Durch die thermische Verwertung der Abfälle entsteht enorme Hitze, mit der Wasser in Wasserdampf umgewandelt wird. Dieser Wasserdampf wird über die sogenannte Nabelschnur, zwei knapp 150 Meter lange Rohrleitungen, mit einem Druck von rund 40 Bar und einer Temperatur von 400°C zur Hocheffizienzturbine unserer Schwestergesellschaft SWB Energie und Wasser transportiert. Dort wird die Energie durch die effiziente Kraft-Wärme-Kopplung in Strom und Fernwärme umgewandelt, die Bonner Haushalte, öffentliche Einrichtungen und Unternehmen mit Energie versorgt.

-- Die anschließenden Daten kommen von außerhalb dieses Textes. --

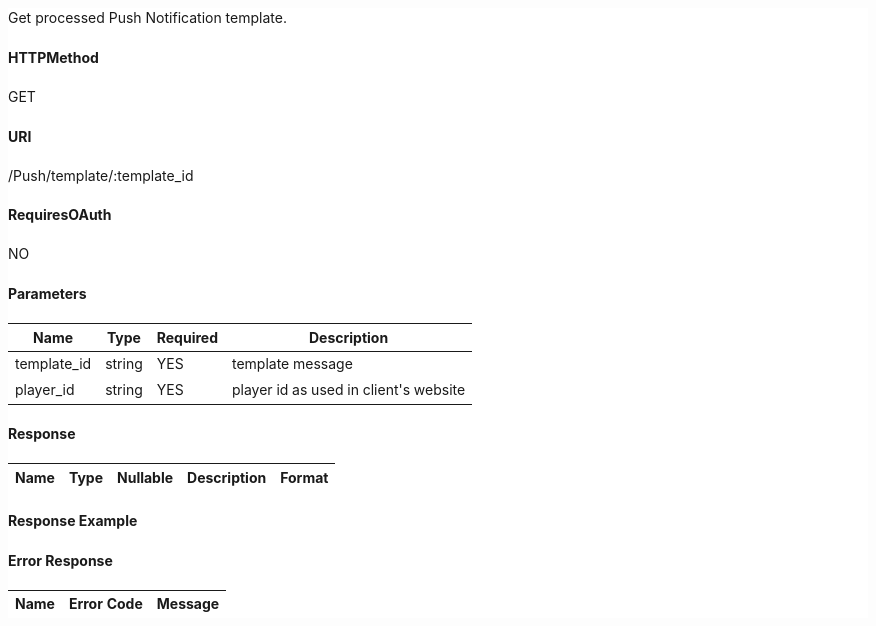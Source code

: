 Get processed Push Notification template.
#### HTTPMethod
GET
#### URI
/Push/template/:template_id
#### RequiresOAuth
NO
#### Parameters
| Name | Type | Required | Description |
| --- | --- | --- |--- |
| template_id | string | YES | template message | 
| player_id | string | YES | player id as used in client's website | 
#### Response
| Name | Type | Nullable | Description | Format|
| --- | --- | --- | --- | --- |
#### Response Example
```json 

 ```
#### Error Response
| Name | Error Code | Message |
| --- | --- | --- |

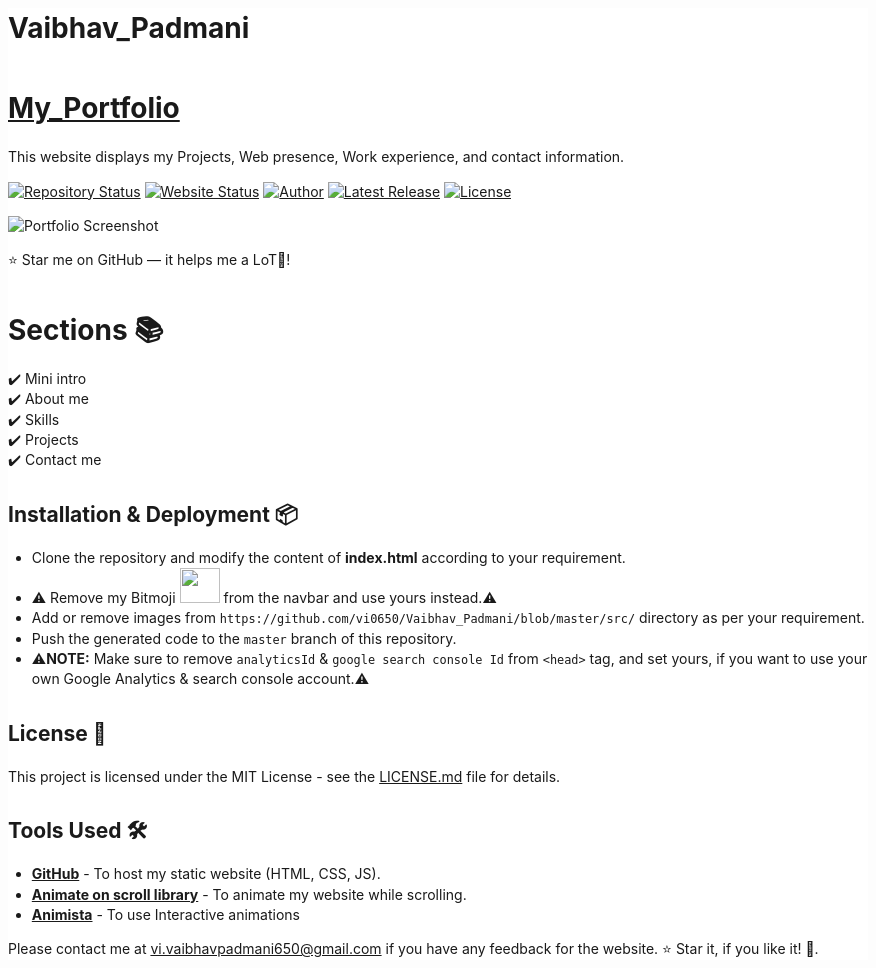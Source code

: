 # Vaibhav_Padmani

# <a href="[https://vi0650.github.io/Vaibhav_Padmani/]" target="_blank">My_Portfolio</a>
<p align="justify">This website displays my Projects, Web presence, Work experience, and contact information.</p>

[![Repository Status](https://img.shields.io/badge/Repository%20Status-Maintained-dark%20green.svg)](https://github.com/vi0650/Vaibhav_Padmani)
[![Website Status](https://img.shields.io/badge/Website%20Status-Online-dark%20green)](https://vi0650.github.io/Vaibhav_Padmani/)
[![Author](https://img.shields.io/badge/Author-Vaibhav%20Padmani-purple.svg)](https://www.instagram.com/vaibhavsince2002/)
[![Latest Release](https://img.shields.io/badge/Latest%20Release-17%20Jun%202024-yellow.svg)](https://github.com/vi0650/Vaibhav_Padmani)
<a href="https://github.com/vi0650/Vaibhav_Padmani/blob/master/LICENSE"><img alt="License" src="http://img.shields.io/:license-mit-blue.svg?style=flat-square?style=flat-square" /></a>

<img width="100%" alt="Portfolio Screenshot" src="https://github.com/vi0650/Vaibhav_Padmani/blob/master/src/port.png">


:star: Star me on GitHub — it helps me a LoT🙌!

# Sections 📚

✔️ Mini intro\
✔️ About me \
✔️ Skills\
✔️ Projects\
✔️ Contact me

## Installation & Deployment 📦
- Clone the repository and modify the content of <b>index.html</b> according to your requirement.
- ⚠️ Remove my Bitmoji <img src="https://github.com/vi0650/Vaibhav_Padmani/blob/master/src/png/vi/520.png" width="40px" height="35px"> from the navbar and use yours instead.⚠️
- Add or remove images from `https://github.com/vi0650/Vaibhav_Padmani/blob/master/src/` directory as per your requirement.
- Push the generated code to the `master` branch of this repository.
- ⚠️<b>NOTE:</b> Make sure to remove `analyticsId` & `google search console Id` from `<head>` tag, and set yours, if you want to use your own Google Analytics & search console account.⚠️


## License 📄
This project is licensed under the MIT License - see the [LICENSE.md](./LICENSE) file for details.

## Tools Used 🛠️
* [<b>GitHub</b>](https://github.com/) - To host my static website (HTML, CSS, JS).
* [<b>Animate on scroll library</b>](https://github.com/michalsnik/aos) - To animate my website while scrolling.
* [<b>Animista</b>](https://animista.net/) - To use Interactive animations


Please contact me at vi.vaibhavpadmani650@gmail.com if you have any feedback for the website. :star: Star it, if you like it! 🤝.
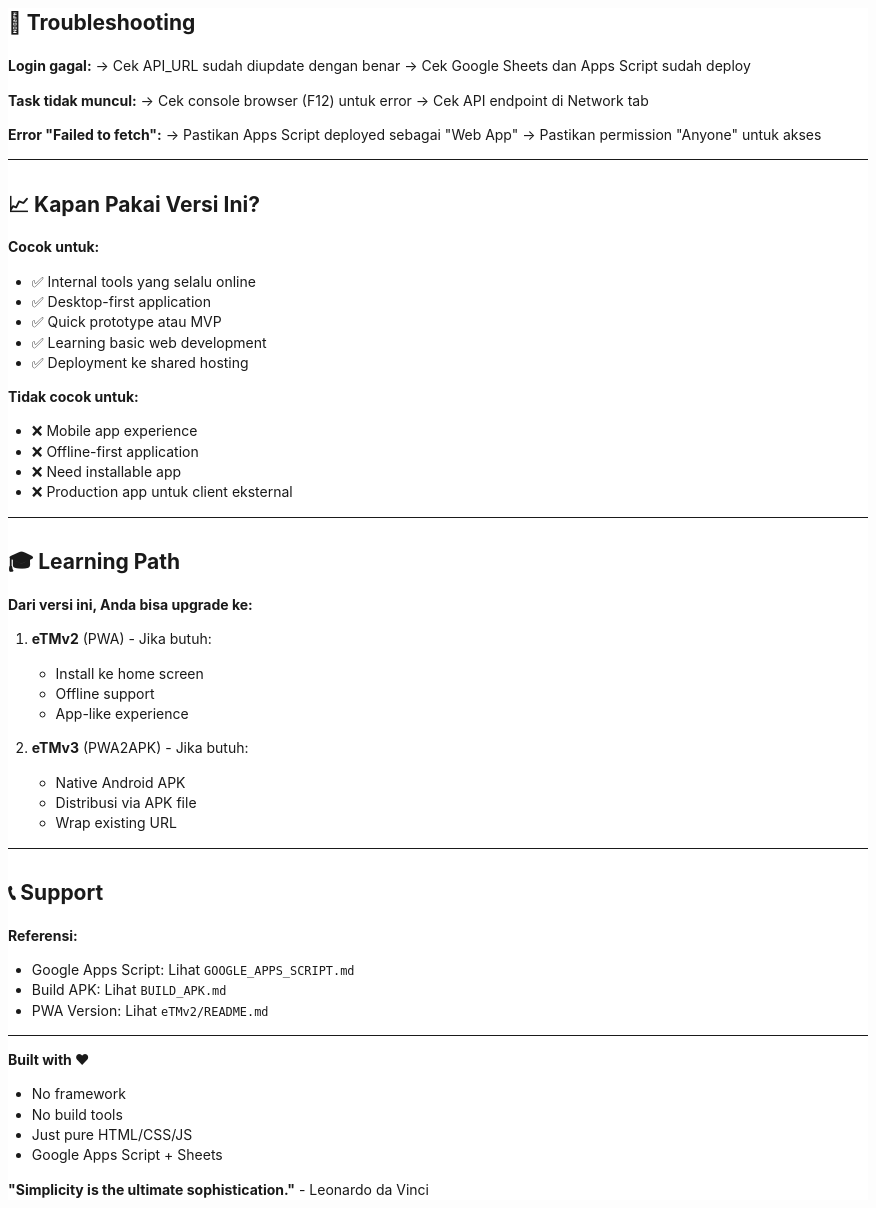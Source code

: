 ## 🐛 Troubleshooting

**Login gagal:**
→ Cek API_URL sudah diupdate dengan benar
→ Cek Google Sheets dan Apps Script sudah deploy

**Task tidak muncul:**
→ Cek console browser (F12) untuk error
→ Cek API endpoint di Network tab

**Error "Failed to fetch":**
→ Pastikan Apps Script deployed sebagai "Web App"
→ Pastikan permission "Anyone" untuk akses

---

## 📈 Kapan Pakai Versi Ini?

**Cocok untuk:**
- ✅ Internal tools yang selalu online
- ✅ Desktop-first application
- ✅ Quick prototype atau MVP
- ✅ Learning basic web development
- ✅ Deployment ke shared hosting

**Tidak cocok untuk:**
- ❌ Mobile app experience
- ❌ Offline-first application
- ❌ Need installable app
- ❌ Production app untuk client eksternal

---

## 🎓 Learning Path

**Dari versi ini, Anda bisa upgrade ke:**

1. **eTMv2** (PWA) - Jika butuh:
   - Install ke home screen
   - Offline support
   - App-like experience

2. **eTMv3** (PWA2APK) - Jika butuh:
   - Native Android APK
   - Distribusi via APK file
   - Wrap existing URL

---

## 📞 Support

**Referensi:**
- Google Apps Script: Lihat `GOOGLE_APPS_SCRIPT.md`
- Build APK: Lihat `BUILD_APK.md`
- PWA Version: Lihat `eTMv2/README.md`

---

**Built with ❤️**
- No framework
- No build tools
- Just pure HTML/CSS/JS
- Google Apps Script + Sheets

**"Simplicity is the ultimate sophistication."** - Leonardo da Vinci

Jedes Jahr schöpfen wir durch dieses moderne Verfahren über 500.000 Megawattstunden Dampf, was eine immense Menge an Energie darstellt. Dadurch können wir zahlreiche fossile Brennstoffe einsparen, die sonst zur Energiegewinnung notwendig wären, und gleichzeitig den CO2-Ausstoß reduzieren.
Die Müllverwertungsanlage arbeitet nach strengen Umweltauflagen und sorgt dafür, dass schädliche Emissionen so gering wie möglich gehalten werden. Gleichzeitig wird Restabfall, der sonst auf Deponien landen würde, in eine Energiequelle umgewandelt. Dieser Prozess zeigt eindrucksvoll, wie moderne Technik und Umweltschutz Hand in Hand gehen können.
Siedlungsabfall – ein verborgenes Energiebündel, das viel mehr kann, als man auf den ersten Blick denkt! Mit jeder Tonne Müll, die thermisch verwertet wird, leisten wir einen aktiven Beitrag zur Förderung einer kreislauforientierten, ressourcenschonenden Wirtschaft.